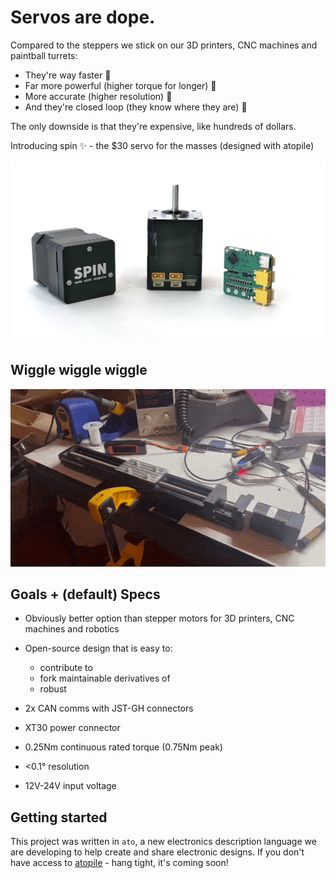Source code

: # Servos are dope.

Compared to the steppers we stick on our 3D printers, CNC machines and paintball turrets:
 - They're way faster 🏃
 - Far more powerful (higher torque for longer) 💪
 - More accurate (higher resolution) 🎯
 - And they're closed loop (they know where they are) 🤖

The only downside is that they're expensive, like hundreds of dollars.

Introducing spin ✨ - the $30 servo for the masses (designed with atopile)

![spin](docs/showing-off-the-very-goods.jpg)

## Wiggle wiggle wiggle

![wiggle-wiggle-wiggle](docs/wiggle-wiggle-wiggle.gif)

## Goals + (default) Specs

- Obviously better option than stepper motors for 3D printers, CNC machines and robotics
- Open-source design that is easy to:
  - contribute to
  - fork maintainable derivatives of
  - robust

- 2x CAN comms with JST-GH connectors
- XT30 power connector
- 0.25Nm continuous rated torque (0.75Nm peak)
- <0.1° resolution
- 12V-24V input voltage

## Getting started

This project was written in `ato`, a new electronics description language we are developing to help create and share electronic designs. If you don't have access to [atopile](https://gitlab.atopile.io/atopile/atopile) - hang tight, it's coming soon!
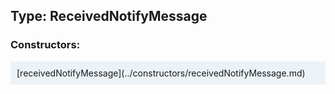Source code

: ## Type: ReceivedNotifyMessage  

### Constructors:

<style>
.container {
    width: auto;
    overflow-x: auto;
    white-space: nowrap;
    background: #ecf3f8;
    padding: 10px;
}
</style>
<div class="container">
[receivedNotifyMessage](../constructors/receivedNotifyMessage.md)  

</div>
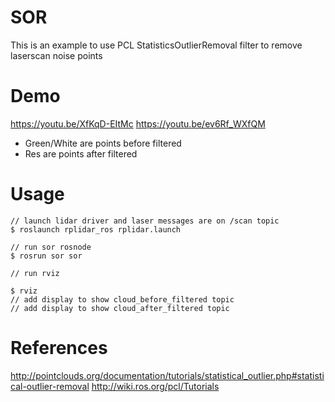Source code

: # SOR
This is an example to use PCL StatisticsOutlierRemoval filter to remove laserscan noise points

# Demo
https://youtu.be/XfKqD-EItMc
https://youtu.be/ev6Rf_WXfQM

* Green/White are points before filtered
* Res are points after filtered

# Usage
    // launch lidar driver and laser messages are on /scan topic
    $ roslaunch rplidar_ros rplidar.launch
     
    // run sor rosnode
    $ rosrun sor sor

    // run rviz

    $ rviz
    // add display to show cloud_before_filtered topic
    // add display to show cloud_after_filtered topic

# References
http://pointclouds.org/documentation/tutorials/statistical_outlier.php#statistical-outlier-removal
http://wiki.ros.org/pcl/Tutorials

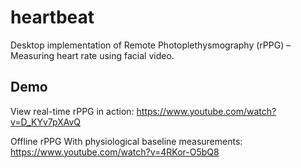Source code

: # heartbeat
Desktop implementation of Remote Photoplethysmography (rPPG) – Measuring heart rate using facial video.

## Demo
View real-time rPPG in action: <https://www.youtube.com/watch?v=D_KYv7pXAvQ>

Offline rPPG With physiological baseline measurements: <https://www.youtube.com/watch?v=4RKor-O5bQ8>
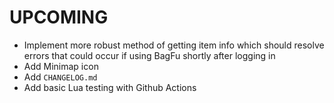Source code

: # UPCOMING

  - Implement more robust method of getting item info which should resolve
    errors that could occur if using BagFu shortly after logging in
  - Add Minimap icon
  - Add `CHANGELOG.md`
  - Add basic Lua testing with Github Actions
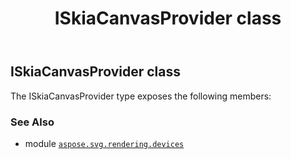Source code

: ﻿---
title: ISkiaCanvasProvider class
second_title: Aspose.SVG for Python via .NET API References
description: 
type: docs
weight: 10
url: /python-net/aspose.svg.rendering.devices/iskiacanvasprovider/
is_root: false
---

## ISkiaCanvasProvider class



The ISkiaCanvasProvider type exposes the following members:


### See Also
* module [`aspose.svg.rendering.devices`](..)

○ ○ ○

TASK PROMPT:
Hand back the exact lines from the start of the entries to the line with "https://youtu.be/ev6Rf_WXfQM", both ends kept and pictures left out.

REPLY:
Source code

: # Servos are dope.

Compared to the steppers we stick on our 3D printers, CNC machines and paintball turrets:
 - They're way faster 🏃
 - Far more powerful (higher torque for longer) 💪
 - More accurate (higher resolution) 🎯
 - And they're closed loop (they know where they are) 🤖

The only downside is that they're expensive, like hundreds of dollars.

Introducing spin ✨ - the $30 servo for the masses (designed with atopile)

![spin](docs/showing-off-the-very-goods.jpg)

## Wiggle wiggle wiggle

![wiggle-wiggle-wiggle](docs/wiggle-wiggle-wiggle.gif)

## Goals + (default) Specs

- Obviously better option than stepper motors for 3D printers, CNC machines and robotics
- Open-source design that is easy to:
  - contribute to
  - fork maintainable derivatives of
  - robust

- 2x CAN comms with JST-GH connectors
- XT30 power connector
- 0.25Nm continuous rated torque (0.75Nm peak)
- <0.1° resolution
- 12V-24V input voltage

## Getting started

This project was written in `ato`, a new electronics description language we are developing to help create and share electronic designs. If you don't have access to [atopile](https://gitlab.atopile.io/atopile/atopile) - hang tight, it's coming soon!
Source code

: ## Type: ReceivedNotifyMessage  

### Constructors:

<style>
.container {
    width: auto;
    overflow-x: auto;
    white-space: nowrap;
    background: #ecf3f8;
    padding: 10px;
}
</style>
<div class="container">
[receivedNotifyMessage](../constructors/receivedNotifyMessage.md)  

</div>
Source code

: # SOR
This is an example to use PCL StatisticsOutlierRemoval filter to remove laserscan noise points

# Demo
https://youtu.be/XfKqD-EItMc
https://youtu.be/ev6Rf_WXfQM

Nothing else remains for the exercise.